The treatment landscape for metastatic hormone-sensitive prostate (mHSPC) has undergone dramatic changes within the past decade. Historically, androgen deprivation therapy (ADT) with or without a first-generation antiandrogen was the standard of care for patients with mHSPC, with treatment intensification including chemotherapy and androgen receptor signaling inhibitors (ARSIs) reserved for individuals with metastatic castration-resistant prostate cancer (mCRPC). In 2015, results from the landmark phase 3 CHAARTED [1] and STAMPEDE [2] trials catapulted us into the modern era of treatment intensification for patients with mHSPC. These two studies tested the simple question of whether addition of docetaxel to ADT would improve overall survival (OS) for patients with mHSPC. The trials were resoundingly positive.

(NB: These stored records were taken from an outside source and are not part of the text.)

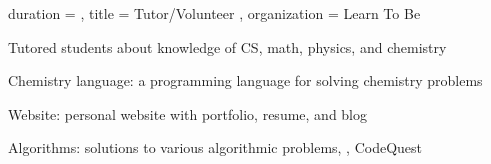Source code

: \documentclass[sidebar-width=2.25in, primary=slate]{clean-resume}
\begin{document}
\begin{main}
\begin{experience}
    \end{experience}
    
    
    \begin{experience}
      {
        duration = {  },
        title = { Tutor/Volunteer },
        organization = { Learn To Be }
      }
      \item Tutored students about knowledge of CS, math, physics, and   ch\-em\-istry
    \end{experience}
    
    
    
    
    \begin{lst}
      \item Chemistry language: a programming language for solving chemistry   problems
      \item Website: personal website with portfolio, resume, and blog
      \item Algorithms: solutions to various algorithmic problems, \eg, CodeQuest
    \end{lst}
    

\end{main}
\end{document}
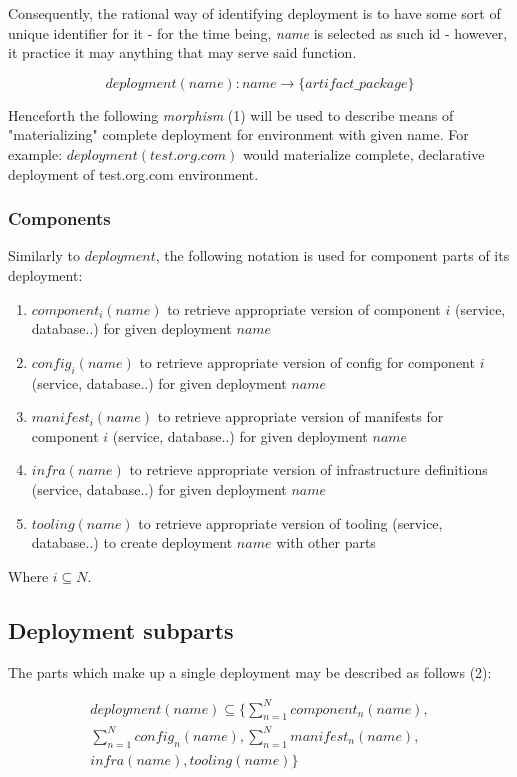 \documentclass{article}
\begin{document}
Consequently, the rational way of identifying deployment is to have some sort of unique identifier for it - for the time being, \emph{name} is selected as such id - however, it practice it may anything that may serve said function.

\begin{equation}
	deployment(name): name \rightarrow \{artifact\_package\}
\end{equation}

Henceforth the following \emph{morphism} (1) will be used to describe means of "materializing" complete deployment for environment with given name. For example: $deployment(test.org.com)$ would materialize complete, declarative deployment of test.org.com environment.

\subsubsection{Components}
Similarly to $deployment$, the following notation is used for component parts of its deployment:

\begin{enumerate}
	\item $component_i(name)$ to retrieve appropriate version of component $i$ (service, database..) for given deployment $name$
	\item $config_i(name)$ to retrieve appropriate version of config for component $i$ (service, database..) for given deployment $name$
	\item $manifest_i(name)$ to retrieve appropriate version of manifests for component $i$ (service, database..) for given deployment $name$
	\item $infra(name)$ to retrieve appropriate version of infrastructure definitions (service, database..) for given deployment $name$
	\item $tooling(name)$ to retrieve appropriate version of tooling (service, database..) to create deployment $name$ with other parts
\end{enumerate}

Where $i \subseteq N$.

\subsection{Deployment subparts}

The parts which make up a single deployment may be described as follows (2):

\begin{equation}
	\begin{split}
		deployment(name) \subseteq \{ \sum_{n=1}^{N} component_n(name), \\
			\sum_{n=1}^{N} config_n(name), \sum_{n=1}^{N} manifest_n(name), \\
			infra(name), tooling(name) \}
	\end{split}
\end{equation}
\end{document}
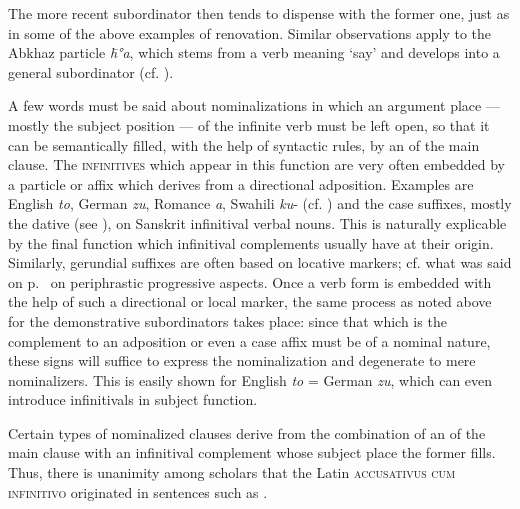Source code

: \noindent The more recent subordinator then tends to dispense with the former one, just as in some of the above examples of renovation. Similar observations apply to the Abkhaz particle \textit{\=h°a}, which stems from a verb meaning ‘say’ and develops into a general subordinator (cf. \citealt[5--8, 28--35, 43]{Hewitt1979}).

A few words must be said about nominalizations in which an argument place — mostly the subject position — of the infinite verb must be left open, so that it can be semantically filled, with the help of syntactic rules, by an \np of the main clause. The \textsc{infinitives} which appear in this function are very often embedded by a particle or affix which derives from a directional adposition. Examples are English \textit{to}, German \textit{zu}, Romance \textit{a}, Swahili \textit{ku}{}- (cf. \citealt{Meinhof1936}) and the case suffixes, mostly the dative (see \citealt[298]{Szemerényi1970}), on Sanskrit infinitival verbal nouns. This is naturally explicable by the final function which infinitival complements usually have at their origin. Similarly, gerundial suffixes are often based on locative markers; cf. what was said on p.~\pageref{page33}\chk%
on periphrastic progressive aspects. Once a verb form is embedded with the help of such a directional or local marker, the same process as noted above for the demonstrative subordinators takes place: since that which is the complement to an adposition or even a case affix must be of a nominal nature, these signs will suffice to express the nominalization and degenerate to mere nominalizers. This is easily shown for English \textit{to} = German \textit{zu}, which can even introduce infinitivals in subject function.

Certain types of nominalized clauses derive from the combination of an \np of the main clause with an infinitival complement whose subject place the former fills. Thus, there is unanimity among scholars that the Latin \textsc{accusativus cum infinitivo} originated in sentences such as .

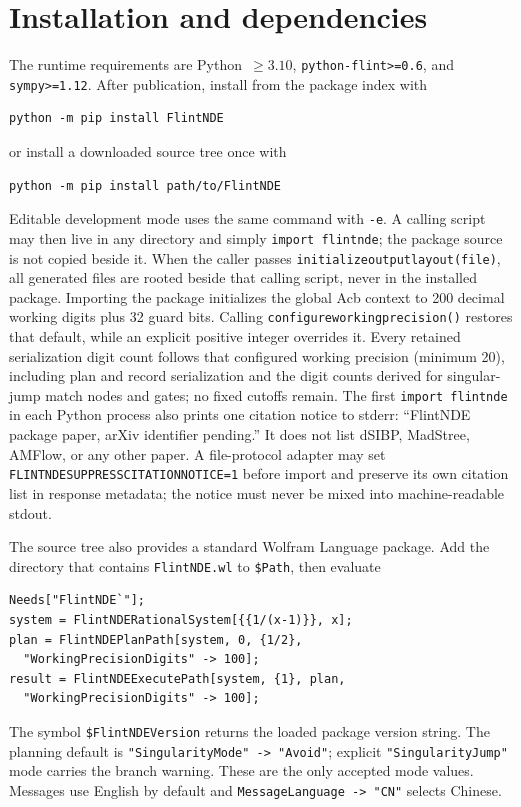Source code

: \documentclass[11pt]{article}
\renewcommand{\_}{\origunderscore\allowbreak}
\begin{document}
\section{Installation and dependencies}
\label{sec:installation}

The runtime requirements are Python~$\geq3.10$, \texttt{python-flint>=0.6}, and
\texttt{sympy>=1.12}.  After publication, install from the package index with
\begin{verbatim}
python -m pip install FlintNDE
\end{verbatim}
or install a downloaded source tree once with
\begin{verbatim}
python -m pip install path/to/FlintNDE
\end{verbatim}
Editable development mode uses the same command with \texttt{-e}.  A calling script may
then live in any directory and simply \texttt{import flintnde}; the package source is not
copied beside it.  When the caller passes \texttt{initialize\_output\_layout(\_\_file\_\_)},
all generated files are rooted beside that calling script, never in the installed package.
Importing the package initializes the global Acb context to 200 decimal working digits plus
32 guard bits.  Calling \texttt{configure\_working\_precision()} restores that default, while
an explicit positive integer overrides it.  Every retained serialization digit count follows
that configured working precision (minimum 20), including plan and record serialization and
the digit counts derived for singular-jump match nodes and gates; no fixed cutoffs remain.
The first \texttt{import flintnde} in each Python process also prints one citation notice to
stderr: ``FlintNDE package paper, arXiv identifier pending.''  It does not list dSIBP,
MadStree, AMFlow, or any other paper.  A file-protocol adapter may set
\texttt{FLINTNDE\_SUPPRESS\_CITATION\_NOTICE=1} before import and preserve its own citation
list in response metadata; the notice must never be mixed into machine-readable stdout.

The source tree also provides a standard Wolfram Language package.  Add the directory that
contains \texttt{FlintNDE.wl} to \texttt{\$Path}, then evaluate
\begin{verbatim}
Needs["FlintNDE`"];
system = FlintNDERationalSystem[{{1/(x-1)}}, x];
plan = FlintNDEPlanPath[system, 0, {1/2},
  "WorkingPrecisionDigits" -> 100];
result = FlintNDEExecutePath[system, {1}, plan,
  "WorkingPrecisionDigits" -> 100];
\end{verbatim}
The symbol \texttt{\$FlintNDEVersion} returns the loaded package version string.  The
planning default is \texttt{"SingularityMode" -> "Avoid"}; explicit
\texttt{"SingularityJump"} mode carries the branch warning.  These are the only accepted
mode values.  Messages use English by default and
\texttt{MessageLanguage -> "CN"} selects Chinese.
\end{document}
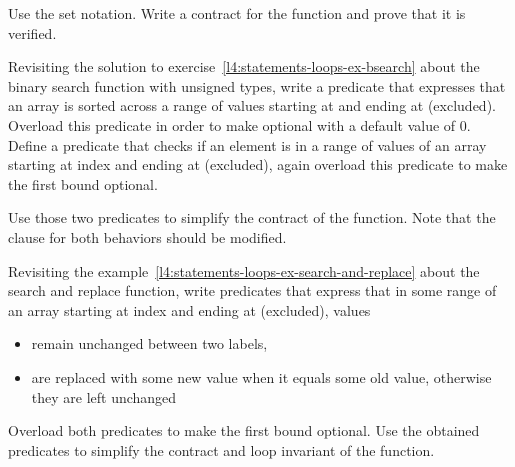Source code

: Use the set notation. Write a contract for the function and prove that it is
verified.


\label{l4:acsl-properties-predicates-ex-bsearch}


Revisiting the solution to
exercise~\ref{l4:statements-loops-ex-bsearch} about the binary search function
with unsigned types, write a predicate that expresses that an array is sorted across
a range of values starting at  and ending at 
(excluded). Overload this predicate in order to make  optional
with a default value of $0$. Define a predicate that checks if an element is in
a range of values of an array starting at index  and ending at
 (excluded), again overload this predicate to make the first
bound optional.

Use those two predicates to simplify the contract of the function. Note that
the  clause for both behaviors should be modified.





Revisiting the example~\ref{l4:statements-loops-ex-search-and-replace} about
the search and replace function, write predicates that express that in some range
of an array starting at index  and ending at 
(excluded), values

\begin{itemize}
\item remain unchanged between two labels,
\item are replaced with some new value when it equals some old value,
  otherwise they are left unchanged
\end{itemize}

Overload both predicates to make the first bound optional. Use the obtained
predicates to simplify the contract and loop invariant of the function.
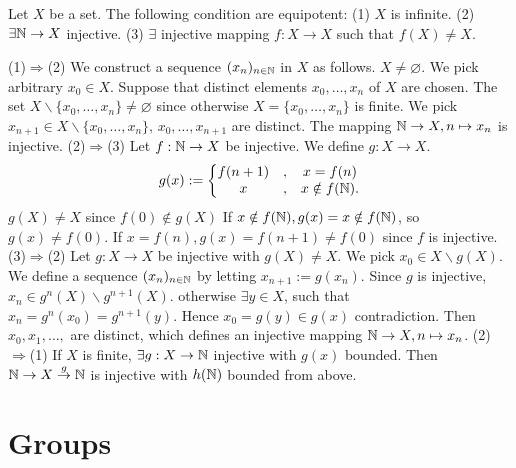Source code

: \documentclass{book}
\numberwithin{equation}{section}
\begin{document}
\begin{propositionenv}
    Let $X$ be a set. The following condition are equipotent:
    \newline
    (1) $X$ is infinite.
    \newline
    (2) $\exists \mathbb{N}\rightarrow X$ injective.
    \newline
    (3) $\exists$ injective mapping $f:X\rightarrow X$ such that $f(X)\not=X$.
\end{propositionenv}
\begin{proofenv}
    \quad
    \newline
    (1)$\Rightarrow$(2) We construct a sequence $(x_n)_{n\in \mathbb{N}}$ in $X$ as follows. $X\not=\varnothing$. We pick arbitrary $x_0\in X$. Suppose that distinct elements $x_0, \dots,  x_n$ of $X$ are chosen. The set $X\backslash\{x_0, \dots, x_n\}\not=\varnothing$ since otherwise $X=\{x_0, \dots, x_n\}$ is finite. We pick $x_{n+1}\in X\backslash\{x_0, \dots, x_n\}, \,  x_0, \dots, x_{n+1}$ are distinct. The mapping $\mathbb{N}\rightarrow X,  n\mapsto x_n$ is injective.
    \newline
    (2)$\Rightarrow$(3) Let $f:\mathbb{N}\rightarrow X$ be injective. We define $g:X\rightarrow X$.
    $$g(x):=
\left\{\begin{matrix}
 f(n+1)&,  &x=f(n) \\
x&, &x\notin f(\mathbb{N}).
\end{matrix}\right. $$
$g(X)\not=X$ since $f(0)\notin g(X)$ If $x\notin f(\mathbb{N}), g(x)=x\notin f(\mathbb{N})$,  so $g(x)\not=f(0)$. If $x=f(n),  g(x)=f(n+1)\not=f(0)$ since $f$ is injective.
\newline
(3)$\Rightarrow$(2) Let $g:X\rightarrow X$ be injective with $g(X)\not=X$. We pick $x_0\in X\backslash g(X)$. We define a sequence $(x_n)_{n\in\mathbb{N}}$ by letting $x_{n+1}:=g(x_n)$. Since $g$ is injective,  $x_n\in g^n(X)\backslash g^{n+1}(X)$. otherwise $\exists y\in X$,  such that $x_n=g^{n}(x_0)=g^{n+1}(y)$. Hence $x_0=g(y)\in g(x)$ contradiction. Then $x_0, x_1, \dots, $ are distinct,  which defines an injective mapping $\mathbb{N}\rightarrow X, n\mapsto x_n$.
\newline
(2)$\Rightarrow$(1) If $X$ is finite,  $\exists g:X\rightarrow\mathbb{N}$ injective with $g(x)$ bounded. Then $\mathbb{N}\rightarrow X\overset{g}{\rightarrow}\mathbb{N}$ is injective with $h(\mathbb{N})$ bounded from above.
\end{proofenv}

\chapter{Groups}
\end{document}
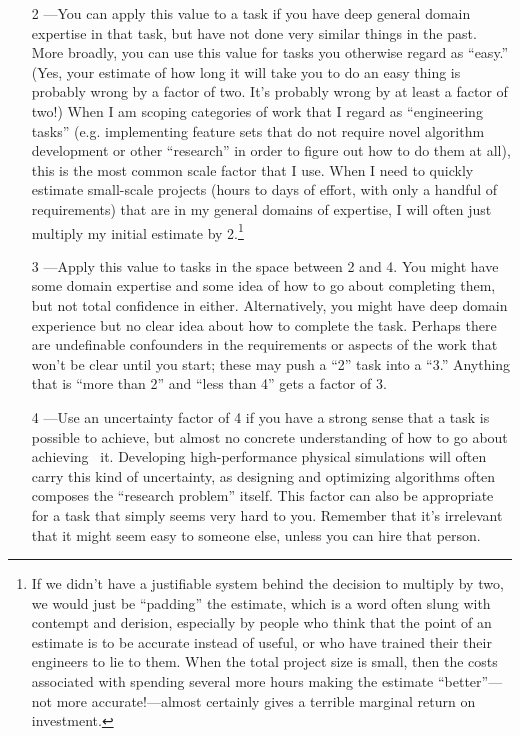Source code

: \documentclass[12pt,oneside]{book}
\begin{document}
\begin{itemize}[wide, labelwidth=!, labelindent=0pt, font=\bfseries]
\item[2]---You can apply this value to a task if you have deep general domain expertise in that task, but have not done very similar things in the past. More broadly, you can use this value for tasks you otherwise regard as ``easy.'' (Yes, your estimate of how long it will take you to do an easy thing is probably wrong by a factor of two. It's probably wrong by at least a factor of two!) When I am scoping categories of work that I regard as ``engineering tasks'' (e.g. implementing feature sets that do not require novel algorithm development or other ``research'' in order to figure out how to do them at all), this is the most common scale factor that I use. When I need to quickly estimate small-scale projects (hours to days of effort, with only a handful of requirements) that are in my general domains of expertise, I will often just multiply my initial estimate by 2.\footnote{If we didn't have a justifiable system behind the decision to multiply by two, we would just be ``padding'' the estimate, which is a word often slung with contempt and derision, especially by people who think that the point of an estimate is to be accurate instead of useful, or who have trained their their engineers to lie to them. When the total project size is small, then the costs associated with spending several more hours making the estimate ``better''---not more accurate!---almost certainly gives a terrible marginal return on investment.}

\item[3]---Apply this value to tasks in the space between 2 and 4. You might have some domain expertise and some idea of how to go about completing them, but not total confidence in either. Alternatively, you might have deep domain experience but no clear idea about how to complete the task. Perhaps there are undefinable confounders in the requirements or aspects of the work that won't be clear until you start; these may push a ``2'' task into a ``3.'' Anything that is ``more than 2'' and ``less than 4'' gets a factor of 3.

\item[4]---Use an uncertainty factor of 4 if you have a strong sense that a task is possible to achieve, but almost no concrete understanding of how to go about achieving  it. Developing high-performance physical simulations will often carry this kind of uncertainty, as designing and optimizing algorithms often composes the ``research problem'' itself. This factor can also be appropriate for a task that simply seems very hard to you. Remember that it's irrelevant that it might seem easy to someone else, unless you can hire that person.
\end{itemize}
\end{document}
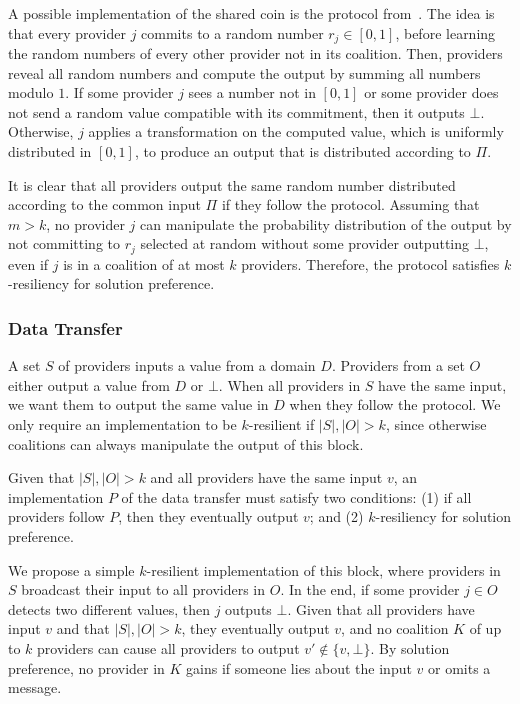A possible implementation of the shared coin is the protocol from~\cite{Abraham:13}.
The idea is that every provider $j$ commits to a random number $r_j \in [0,1]$,
before learning the random numbers of every other provider not in its coalition.
Then, providers reveal all random numbers and compute the output by summing all numbers modulo $1$.
If some provider $j$ sees a number not in $[0,1]$ or some provider does not send
a random value compatible with its commitment, then it outputs $\bot$.
Otherwise, $j$ applies a transformation on the computed value, which is uniformly distributed in $[0,1]$,
to produce an output that is distributed according to $\Pi$.

It is clear that all providers output the same random number distributed according to the common input $\Pi$
if they follow the protocol. Assuming that $m > k$, no provider $j$ can manipulate
the probability distribution of the output by not committing to $r_j$ selected at random
without some provider outputting $\bot$, even if $j$ is in a coalition of at most $k$ providers.
Therefore, the protocol satisfies $k$-resiliency for solution preference.

\subsubsection*{Data Transfer} A set $S$ of providers inputs a value from a domain $D$.
Providers from a set $O$ either output a value from $D$ or $\bot$.
When all providers in $S$ have the same input,
we want them to output the same value in $D$ when they follow the protocol.
We only require an implementation to be $k$-resilient if $|S|,|O| > k$,
since otherwise coalitions can always manipulate the output of this block.

\begin{property}
\label{prop:data-transfer}
Given that $|S|,|O| > k$ and all providers have the same input $v$,
an implementation $P$ of the data transfer must satisfy two conditions: 
(1) if all providers follow $P$, then they eventually output $v$;
and (2) $k$-resiliency for solution preference.
\end{property}

We propose a simple $k$-resilient implementation of this block,
where providers in $S$ broadcast their input to all providers in $O$.
In the end, if some provider $j \in O$ detects two different values,
then $j$ outputs $\bot$. Given that all providers
have input $v$ and that $|S|,|O| > k$,
they eventually output $v$, and
no coalition $K$ of up to $k$ providers
can cause all providers to output $v' \notin \{v,\bot\}$.
By solution preference, no provider in $K$ gains if someone lies
about the input $v$ or omits a message.

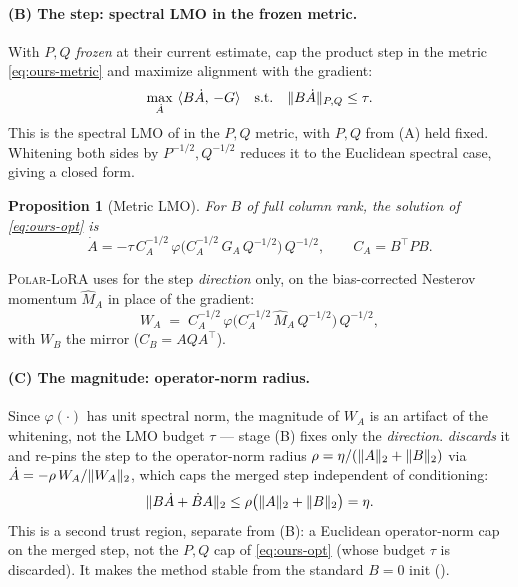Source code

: \documentclass[11pt]{article}
\DeclarePairedDelimiter{\norm}{\lVert}{\rVert}
\newcommand{\polar}{\varphi}                 %
\newcommand{\methodname}{\textsc{Polar-LoRA}\xspace}
\theoremstyle{plain}
\newtheorem{proposition}{Proposition}
\theoremstyle{definition}
\theoremstyle{remark}
\begin{document}
\paragraph{(B) The step: spectral LMO in the frozen metric.} With $P,Q$ \emph{frozen} at their current estimate, cap the product step in the metric \eqref{eq:ours-metric} and maximize alignment with the gradient:
\begin{equation}
  \max_{\dot A}\ \langle B\dot A,\,-G\rangle
  \quad\text{s.t.}\quad
  \norm{B\dot A}_{P,Q}\le\tau .
  \label{eq:ours-opt}
\end{equation}
This is the spectral LMO of  in the $P,Q$ metric, with $P,Q$ from (A) held fixed. Whitening both sides by $P^{-1/2},Q^{-1/2}$ reduces it to the Euclidean spectral case, giving a closed form.
\begin{proposition}[Metric LMO]\label{prop:ours}
For $B$ of full column rank, the solution of \eqref{eq:ours-opt} is
\begin{equation*}
  \dot A = -\tau\,C_A^{-1/2}\,\polar\!\big(C_A^{-1/2}\,G_A\,Q^{-1/2}\big)\,Q^{-1/2},
  \qquad C_A=B^\top P B .
\end{equation*}
\end{proposition}
\medskip
\noindent \methodname{} uses  for the step \emph{direction} only, on the bias-corrected Nesterov momentum $\hat M_A$ in place of the gradient:
\begin{equation}
  W_A \;=\; C_A^{-1/2}\,\polar\!\big(C_A^{-1/2}\,\hat M_A\,Q^{-1/2}\big)\,Q^{-1/2},
  \label{eq:ours-lmo}
\end{equation}
with $W_B$ the mirror ($C_B=AQA^\top$).

\paragraph{(C) The magnitude: operator-norm radius.} Since $\polar(\cdot)$ has unit spectral norm, the magnitude of $W_A$ is an artifact of the whitening, not the LMO budget $\tau$ --- stage (B) fixes only the \emph{direction}.  \emph{discards} it and re-pins the step to the operator-norm radius $\rho=\eta/(\norm{A}_2+\norm{B}_2)$ via $\dot A=-\rho\,W_A/\norm{W_A}_2$, which caps the merged step independent of conditioning:
\begin{equation}
  \norm{B\dot A+\dot B A}_2\le\rho\big(\norm{A}_2+\norm{B}_2\big)=\eta .
  \label{eq:ours-prodcap}
\end{equation}
This is a second trust region, separate from (B): a Euclidean operator-norm cap on the merged step, not the $P,Q$ cap of \eqref{eq:ours-opt} (whose budget $\tau$ is discarded). It makes the method stable from the standard $B{=}0$ init ().
\end{document}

Subsequently, a series of phase 3 trials were reported that tested the addition of ARSIs including abiraterone (LATITUDE [3], STAMPEDE [4]), apalutamide (TITAN [5]), and enzalutamide (ARCHES [6], ENZAMET [7]) to ADT for men with mHSPC. The addition of each of these agents to ADT led to an improvement in OS for patients with mHSPC in the overall intent-to-treat (ITT) populations of these studies.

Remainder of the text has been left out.